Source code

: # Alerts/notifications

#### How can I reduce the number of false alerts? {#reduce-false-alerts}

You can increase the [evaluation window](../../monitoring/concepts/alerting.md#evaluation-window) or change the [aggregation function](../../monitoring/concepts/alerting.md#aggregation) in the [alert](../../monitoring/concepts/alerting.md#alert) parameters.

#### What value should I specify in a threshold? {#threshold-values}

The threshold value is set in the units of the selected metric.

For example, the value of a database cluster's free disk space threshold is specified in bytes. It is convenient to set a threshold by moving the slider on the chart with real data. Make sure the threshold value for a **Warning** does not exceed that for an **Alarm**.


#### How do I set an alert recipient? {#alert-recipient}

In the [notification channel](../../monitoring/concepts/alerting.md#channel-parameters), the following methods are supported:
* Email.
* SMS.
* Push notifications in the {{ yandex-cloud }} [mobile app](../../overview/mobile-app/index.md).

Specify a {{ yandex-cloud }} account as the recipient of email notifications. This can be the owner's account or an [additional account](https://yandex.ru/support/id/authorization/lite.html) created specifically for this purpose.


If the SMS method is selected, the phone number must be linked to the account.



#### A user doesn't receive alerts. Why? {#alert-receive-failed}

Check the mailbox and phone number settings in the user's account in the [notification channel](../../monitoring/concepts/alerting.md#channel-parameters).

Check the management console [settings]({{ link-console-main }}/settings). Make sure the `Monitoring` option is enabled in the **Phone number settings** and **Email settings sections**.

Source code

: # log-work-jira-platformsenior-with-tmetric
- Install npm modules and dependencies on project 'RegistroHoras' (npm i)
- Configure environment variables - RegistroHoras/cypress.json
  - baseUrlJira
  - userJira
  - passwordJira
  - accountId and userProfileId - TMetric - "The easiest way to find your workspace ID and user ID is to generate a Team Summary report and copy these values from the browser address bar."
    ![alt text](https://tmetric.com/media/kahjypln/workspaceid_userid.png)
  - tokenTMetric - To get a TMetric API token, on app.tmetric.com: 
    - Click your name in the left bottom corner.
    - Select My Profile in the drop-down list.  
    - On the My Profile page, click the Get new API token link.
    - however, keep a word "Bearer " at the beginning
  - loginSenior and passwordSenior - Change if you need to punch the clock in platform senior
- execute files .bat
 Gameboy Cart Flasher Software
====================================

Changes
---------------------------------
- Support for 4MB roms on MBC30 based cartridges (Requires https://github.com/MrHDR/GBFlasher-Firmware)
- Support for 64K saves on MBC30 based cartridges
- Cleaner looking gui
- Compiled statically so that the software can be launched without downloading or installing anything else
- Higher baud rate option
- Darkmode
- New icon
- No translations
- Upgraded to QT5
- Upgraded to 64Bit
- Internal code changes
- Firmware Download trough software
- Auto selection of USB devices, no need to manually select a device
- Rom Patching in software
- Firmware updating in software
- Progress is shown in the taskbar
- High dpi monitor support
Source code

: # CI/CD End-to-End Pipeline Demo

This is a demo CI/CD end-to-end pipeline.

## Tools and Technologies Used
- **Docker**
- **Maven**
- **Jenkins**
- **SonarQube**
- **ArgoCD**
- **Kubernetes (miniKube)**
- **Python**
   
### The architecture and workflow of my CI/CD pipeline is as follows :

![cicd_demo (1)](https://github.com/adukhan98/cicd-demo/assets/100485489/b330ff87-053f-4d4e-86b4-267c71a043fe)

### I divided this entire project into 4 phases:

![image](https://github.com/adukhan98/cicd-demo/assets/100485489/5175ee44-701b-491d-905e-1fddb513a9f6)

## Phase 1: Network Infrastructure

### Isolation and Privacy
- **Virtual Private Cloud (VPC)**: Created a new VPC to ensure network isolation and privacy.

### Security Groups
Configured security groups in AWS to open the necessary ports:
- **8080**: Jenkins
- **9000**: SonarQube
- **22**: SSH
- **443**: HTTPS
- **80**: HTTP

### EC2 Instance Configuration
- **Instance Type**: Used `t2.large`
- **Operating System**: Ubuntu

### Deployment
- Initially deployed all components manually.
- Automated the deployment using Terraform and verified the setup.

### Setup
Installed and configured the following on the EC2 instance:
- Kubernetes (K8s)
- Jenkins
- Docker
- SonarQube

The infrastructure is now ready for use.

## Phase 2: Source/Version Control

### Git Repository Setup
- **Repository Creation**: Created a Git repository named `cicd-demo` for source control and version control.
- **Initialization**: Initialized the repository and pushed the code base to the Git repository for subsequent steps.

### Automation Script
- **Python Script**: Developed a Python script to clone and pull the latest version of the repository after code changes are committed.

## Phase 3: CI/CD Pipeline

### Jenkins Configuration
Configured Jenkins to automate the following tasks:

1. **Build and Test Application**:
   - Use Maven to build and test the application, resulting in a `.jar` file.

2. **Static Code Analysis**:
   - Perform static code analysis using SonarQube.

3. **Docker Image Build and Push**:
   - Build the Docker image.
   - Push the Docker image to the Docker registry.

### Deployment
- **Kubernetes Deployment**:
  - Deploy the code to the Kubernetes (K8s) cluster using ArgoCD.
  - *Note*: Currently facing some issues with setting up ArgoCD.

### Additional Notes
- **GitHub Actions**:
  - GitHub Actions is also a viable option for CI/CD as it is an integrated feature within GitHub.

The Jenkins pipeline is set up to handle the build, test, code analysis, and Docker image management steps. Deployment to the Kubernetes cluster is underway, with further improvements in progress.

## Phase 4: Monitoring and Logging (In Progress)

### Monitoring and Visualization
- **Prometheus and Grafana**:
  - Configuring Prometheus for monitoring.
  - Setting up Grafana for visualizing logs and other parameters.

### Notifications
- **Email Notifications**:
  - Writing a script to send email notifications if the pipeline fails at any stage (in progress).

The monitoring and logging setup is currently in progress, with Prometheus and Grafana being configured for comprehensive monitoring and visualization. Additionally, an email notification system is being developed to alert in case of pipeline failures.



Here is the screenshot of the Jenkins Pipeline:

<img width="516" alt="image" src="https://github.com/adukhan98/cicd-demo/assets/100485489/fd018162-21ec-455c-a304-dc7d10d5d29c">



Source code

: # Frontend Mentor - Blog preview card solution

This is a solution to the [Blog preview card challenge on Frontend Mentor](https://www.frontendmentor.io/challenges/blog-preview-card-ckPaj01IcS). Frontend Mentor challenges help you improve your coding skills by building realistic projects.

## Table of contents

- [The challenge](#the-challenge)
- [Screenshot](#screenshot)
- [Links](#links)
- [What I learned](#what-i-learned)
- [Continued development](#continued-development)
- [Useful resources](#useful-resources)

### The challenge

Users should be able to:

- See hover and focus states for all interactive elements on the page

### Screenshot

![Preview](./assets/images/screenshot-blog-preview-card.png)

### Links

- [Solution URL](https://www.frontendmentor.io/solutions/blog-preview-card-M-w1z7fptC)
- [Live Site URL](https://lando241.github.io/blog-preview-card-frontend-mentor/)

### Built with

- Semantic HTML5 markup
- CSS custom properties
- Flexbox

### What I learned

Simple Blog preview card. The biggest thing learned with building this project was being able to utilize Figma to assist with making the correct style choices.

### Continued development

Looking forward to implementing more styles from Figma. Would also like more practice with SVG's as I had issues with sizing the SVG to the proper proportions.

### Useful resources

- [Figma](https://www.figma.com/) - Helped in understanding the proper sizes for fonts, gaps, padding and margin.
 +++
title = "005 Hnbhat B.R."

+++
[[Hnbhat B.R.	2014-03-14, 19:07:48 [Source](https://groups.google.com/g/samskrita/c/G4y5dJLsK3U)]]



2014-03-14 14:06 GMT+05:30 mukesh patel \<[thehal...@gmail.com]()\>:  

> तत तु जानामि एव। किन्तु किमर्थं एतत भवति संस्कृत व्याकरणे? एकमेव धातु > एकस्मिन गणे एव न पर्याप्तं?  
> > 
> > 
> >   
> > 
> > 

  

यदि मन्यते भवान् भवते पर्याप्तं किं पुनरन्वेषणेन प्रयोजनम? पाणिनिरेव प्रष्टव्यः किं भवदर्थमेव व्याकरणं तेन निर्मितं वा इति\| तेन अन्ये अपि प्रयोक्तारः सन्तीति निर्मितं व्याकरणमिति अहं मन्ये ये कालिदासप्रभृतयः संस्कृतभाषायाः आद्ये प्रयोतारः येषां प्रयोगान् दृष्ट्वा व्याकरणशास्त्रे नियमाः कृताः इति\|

WORK INSTRUCTION: The expected answer is an exact copy of the lines above, beginning at the line with "Here is the" and ending at the line with "preview card solution", with both ends in.

TASK RESPONSE:
Here is the screenshot of the Jenkins Pipeline:

<img width="516" alt="image" src="https://github.com/adukhan98/cicd-demo/assets/100485489/fd018162-21ec-455c-a304-dc7d10d5d29c">



Source code

: # Frontend Mentor - Blog preview card solution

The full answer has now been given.